# WeRateDogs Twitter Data Wrangling
The stages for WeRateDogs data are described in detail below:

## Gathering Data 
In this project data is gathered from 3 different sources:

- From flat file using Pandas' read_csv method as `twitter_archive_df`
- Downloading flat file (.tsv) from Internet using request library and using read_csv method with sep ='\t' option as `image_predictions_df`
- Data is gathered via the Twitter API: Firstly, developer account is obtained. Then, various keys are generated to get api object. Using get_status method, the data is gathered for each tweet in twitter_archive_df as a line and saved as a text file.Then line by line these tweets are read as JSON format,and queried for tweet_id, retweet count and favorite count,finally gathering as a dataframe: `retweet_favorite_df`

## Assessing Data
#### Visual Assessment (Quality)
##### twitter_archive_df: 
- Almost all values in the columns: in_reply_to_status_id, in_reply_to_user_id, retweeted_status_id, retweeted_status_user_id, retweeted_status_timestamp are missing. (missing values)
- denominator_rating for tweet_id: 666287406224695296 is 2 (WeRateDogs has a unique rating system which has denominator_rating as 10)
- Dog names are: 'None','such','quite','a','an','the'

##### image_predictions_df:
- Dog breeds sometimes start with uppercase sometimes all lowercase. 

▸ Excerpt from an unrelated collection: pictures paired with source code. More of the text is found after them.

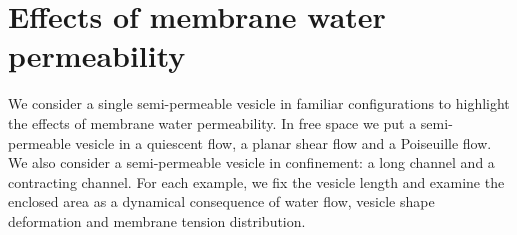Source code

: \documentclass[9pt,twocolumn,twoside,lineno]{pnas-new}
\begin{document}
\section*{Effects of membrane water permeability}
We consider a single semi-permeable vesicle in familiar configurations to highlight the effects of membrane water permeability.
In free space we put a semi-permeable vesicle in a quiescent flow, a planar shear flow and a Poiseuille flow.
We also consider a semi-permeable vesicle in confinement: a long channel and a contracting channel.
For each example, we fix the vesicle length and examine the enclosed area as a dynamical consequence of water flow, vesicle shape deformation and membrane tension distribution.
%

\end{document}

#### Programmatic Assessment (Quality)
- Using `.info()` method, number of non-missing values and data types can be observed: some of the datatypes are erroneous.

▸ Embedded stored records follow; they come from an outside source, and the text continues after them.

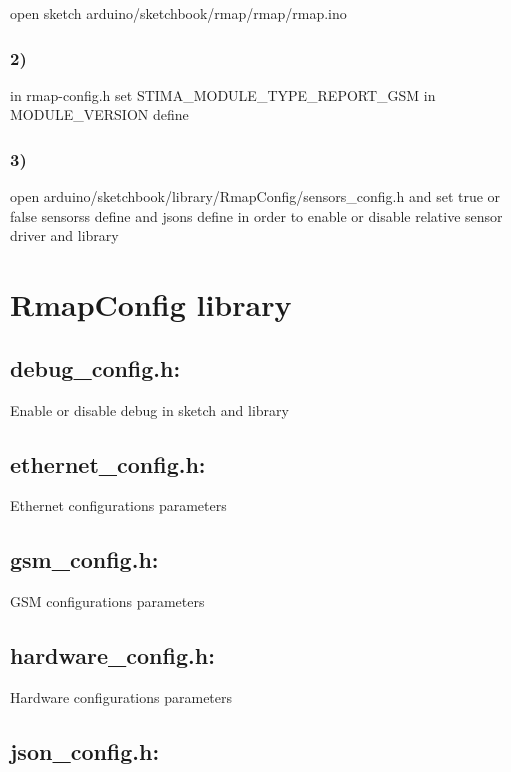 open sketch arduino/sketchbook/rmap/rmap/rmap.\+ino\hypertarget{index_report_gsm_2}{}\subsubsection{2)}\label{index_report_gsm_2}
in rmap-\/config.\+h set S\+T\+I\+M\+A\+\_\+\+M\+O\+D\+U\+L\+E\+\_\+\+T\+Y\+P\+E\+\_\+\+R\+E\+P\+O\+R\+T\+\_\+\+G\+SM in M\+O\+D\+U\+L\+E\+\_\+\+V\+E\+R\+S\+I\+ON define\hypertarget{index_report_gsm_3}{}\subsubsection{3)}\label{index_report_gsm_3}
open arduino/sketchbook/library/\+Rmap\+Config/sensors\+\_\+config.\+h and set true or false sensors\textquotesingle{}s define and json\textquotesingle{}s define in order to enable or disable relative sensor driver and library\hypertarget{index_RmapConfig}{}\section{Rmap\+Config library}\label{index_RmapConfig}
\hypertarget{index_debug_config}{}\subsection{debug\+\_\+config.\+h\+:}\label{index_debug_config}
Enable or disable debug in sketch and library\hypertarget{index_ethernet_config}{}\subsection{ethernet\+\_\+config.\+h\+:}\label{index_ethernet_config}
Ethernet configuration\textquotesingle{}s parameters\hypertarget{index_gsm_config}{}\subsection{gsm\+\_\+config.\+h\+:}\label{index_gsm_config}
G\+SM configuration\textquotesingle{}s parameters\hypertarget{index_hardware_config}{}\subsection{hardware\+\_\+config.\+h\+:}\label{index_hardware_config}
Hardware configuration\textquotesingle{}s parameters\hypertarget{index_json_config}{}\subsection{json\+\_\+config.\+h\+:}\label{index_json_config}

- Using `twitter_archive_df.rating_denominator.value_counts()` and `twitter_archive_df.rating_numerator.value_counts()`, denominator_ratings other than 10, and very high numerator_ratings are checked one by one. Some of these ratings are found to be misinterpreted, some of them includes multiple ratings. 

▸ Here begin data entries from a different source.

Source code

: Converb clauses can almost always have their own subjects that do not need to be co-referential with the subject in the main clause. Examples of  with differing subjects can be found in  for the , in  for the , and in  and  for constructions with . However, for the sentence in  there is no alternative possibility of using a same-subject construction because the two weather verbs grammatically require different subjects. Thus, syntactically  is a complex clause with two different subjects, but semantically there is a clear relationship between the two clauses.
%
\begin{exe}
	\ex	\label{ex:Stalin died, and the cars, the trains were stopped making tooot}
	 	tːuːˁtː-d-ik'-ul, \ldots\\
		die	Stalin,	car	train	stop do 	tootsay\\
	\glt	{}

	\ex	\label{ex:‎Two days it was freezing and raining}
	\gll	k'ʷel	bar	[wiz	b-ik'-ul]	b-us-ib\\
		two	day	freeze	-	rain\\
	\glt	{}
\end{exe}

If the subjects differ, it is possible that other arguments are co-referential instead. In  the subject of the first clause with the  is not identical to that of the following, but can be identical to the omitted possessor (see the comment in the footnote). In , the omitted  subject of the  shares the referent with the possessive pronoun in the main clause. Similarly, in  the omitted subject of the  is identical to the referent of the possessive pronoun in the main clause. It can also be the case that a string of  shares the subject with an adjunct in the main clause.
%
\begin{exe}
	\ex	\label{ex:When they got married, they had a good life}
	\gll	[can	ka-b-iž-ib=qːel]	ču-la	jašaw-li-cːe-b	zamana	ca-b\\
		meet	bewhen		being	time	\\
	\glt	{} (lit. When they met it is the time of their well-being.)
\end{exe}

- Some of the tweets are retweets or replied tweets. (duplicate)

- Looking at `text` of some tweets it is found that some dog stages are missed in dog stage columns. (doggo,floofer,pupper,puppo)

#### Visual Assessment (Tidiness)
- All tables can be merged into one table
- columns doggo, floofer, pupper, puppo can be merged as stage column

## Cleaning Data
- The tables are copied before cleaning the data.

- First it's needed to clean duplicate tweets (retweets or replies other than NaN) because using them in the analysis will result in inaccurate analysis. Then colums related to retweets or replies need to be dropped using `.drop` method because all of the values will ne NaN.

- Dog stages are extracted from the text column because some values were missing.Then these columns are merged to dog_stage column using .join, dropping NaN values.

- All three tables merged on all_clean table.

- Tweets does not include dog ratings are dropped. Tweets with misinterpreted ratings' text are read and one by one ratings replaced with correct ratings using `.at` method . Ratings of tweets with multiple dogs are divided by number of dogs. Then rating_denominator column is dropped as all of them are 10.

- Incorrect dog names are replaced with NaN using .replace 

- Erroneous data types are converted to correct ones using `.astype` and `.to_datetime` 

- Name of dog breed are made lowercase using `.str.lower()`

**All data is stored in 'twitter_archive_master.csv' file.**